Pengalaman pribadi. Mungkin juga dialami pribadi lainnya di TKP yang sama atau di TKP yang tidak sama. Cerita bermula ketika mantan pacar memberiku uang Rp 500 ribu. "Sana bikin SIM C," katanya khawatir melihatku yang tiap hari naik motor enggak punya SIM. Kalau ketangkap polisi bakal kena denda hingga ratusan ribu. Ditambah motornya bisa ditahan.
Sebenarnya uang sebanyak itu bukan buat SIM dengan mengikuti ujiannya dari teori hingga praktek lapangan. Tapi buat nyuap atau nyogok. Pasaran nyogok memang segitu. Kalau tidak nyogok hanya Rp 120 ribu. Bisa hemat sampai Rp 380 ribu.
Aku punya niat baik tidak mau nyogok. Aku kembalikan uang Rp 380 ribu kepada mantan kekasihku. Biarlah buat belanja. Biarlah aku bercape-cape dapatkan SIM pake jalan biasa saja.
Ketika aku memasuki TKP sebuah Polresta terpampang spanduk larangan nyuap dan nyogok begitu terang-benderang. Berarti ada niat dari pimpinan Polri dan jajarannya untuk tidak menerima suap berapapun besarnya. Berlaku layaknya polisi bersih kaya Jenderal Hoegeng.
Tahapan pertama ambil berkas-berkas yang harus aku tulis.
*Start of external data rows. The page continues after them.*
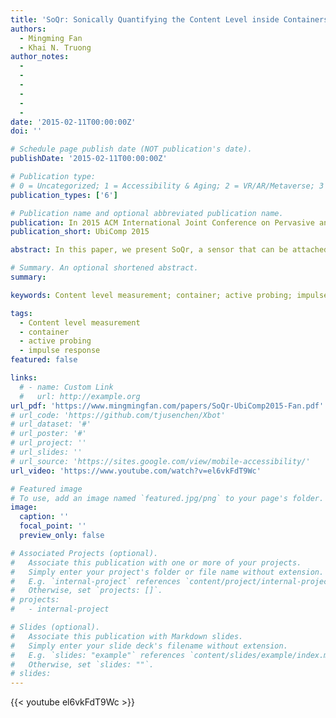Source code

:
 ```yaml
---
title: 'SoQr: Sonically Quantifying the Content Level inside Containers'
authors:
  - Mingming Fan
  - Khai N. Truong
author_notes:
  - 
  - 
  -
  -
  -
  -
date: '2015-02-11T00:00:00Z'
doi: ''

# Schedule page publish date (NOT publication's date).
publishDate: '2015-02-11T00:00:00Z'

# Publication type: 
# 0 = Uncategorized; 1 = Accessibility & Aging; 2 = VR/AR/Metaverse; 3 = Human-AI Collaboration; 4 = UX Methodology; 5 = Social Computing; 6 = Sensing;  
publication_types: ['6']

# Publication name and optional abbreviated publication name.
publication: In 2015 ACM International Joint Conference on Pervasive and Ubiquitous Computing (UbiComp)
publication_short: UbiComp 2015

abstract: In this paper, we present SoQr, a sensor that can be attached to an external surface of a household item to estimate the amount of content inside it. The sensor consists of a speaker and a microphone. It outputs a short duration sine wave probing sound to excite a container and its content, and then records the container’s impulse response. SoQr then extracts Mean Mel-Frequency Cepstral Coefficients from impulse response recordings of a container with different content levels and learns a support vector machine classifier. Results from a 10-fold cross validation of the prediction models on 19 common household items demonstrate that SoQr can correctly estimate the content level for these products with an average overall F-Measure above 0.96. We then further evaluated SoQr’s robustness in different usage scenarios to gain an understanding of how the system performs and specific challenges that might arise when users interact with these products and the sensor. 

# Summary. An optional shortened abstract.
summary:

keywords: Content level measurement; container; active probing; impulse response

tags:
  - Content level measurement
  - container
  - active probing
  - impulse response
featured: false

links:
  # - name: Custom Link
  #   url: http://example.org
url_pdf: 'https://www.mingmingfan.com/papers/SoQr-UbiComp2015-Fan.pdf'
# url_code: 'https://github.com/tjusenchen/Xbot'
# url_dataset: '#'
# url_poster: '#'
# url_project: ''
# url_slides: ''
# url_source: 'https://sites.google.com/view/mobile-accessibility/'
url_video: 'https://www.youtube.com/watch?v=el6vkFdT9Wc'

# Featured image
# To use, add an image named `featured.jpg/png` to your page's folder.
image:
  caption: ''
  focal_point: ''
  preview_only: false

# Associated Projects (optional).
#   Associate this publication with one or more of your projects.
#   Simply enter your project's folder or file name without extension.
#   E.g. `internal-project` references `content/project/internal-project/index.md`.
#   Otherwise, set `projects: []`.
# projects:
#   - internal-project

# Slides (optional).
#   Associate this publication with Markdown slides.
#   Simply enter your slide deck's filename without extension.
#   E.g. `slides: "example"` references `content/slides/example/index.md`.
#   Otherwise, set `slides: ""`.
# slides:
---
```


{{< youtube el6vkFdT9Wc >}}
Lalu memasukkan uang Rp 120 ribu ke loket kasir. Eh sebelumnya harus periksa kesehatan.
Saat periksa kesehatan aku langsung lemes. Pasalnya, aku terbilang buta warna sebagian. Pernah waktu mau ambil SIM A tepaksa nyogok biar bisa lulus tes kesehatan khususnya bebas buta warna. Bakal gagal lagi pikirku.
Aku masuk ruangan setelah bayar Rp 50 ribu. Entah uang apa itu. Yang jelas tidak ada ketentuan test kesehatan harus bayar. Yang ada justru pemberitahuan tidak ada bayaran sepeserpun.
Saat berada di ruangan test buta warna persis di depanku sehingga aku bisa melihat dan mendengar apa yang terjadi antara petugas dan pemohon SIM. Satu demi satu pemohon SIM mendatangi meja tersebut lalu mengikuti test.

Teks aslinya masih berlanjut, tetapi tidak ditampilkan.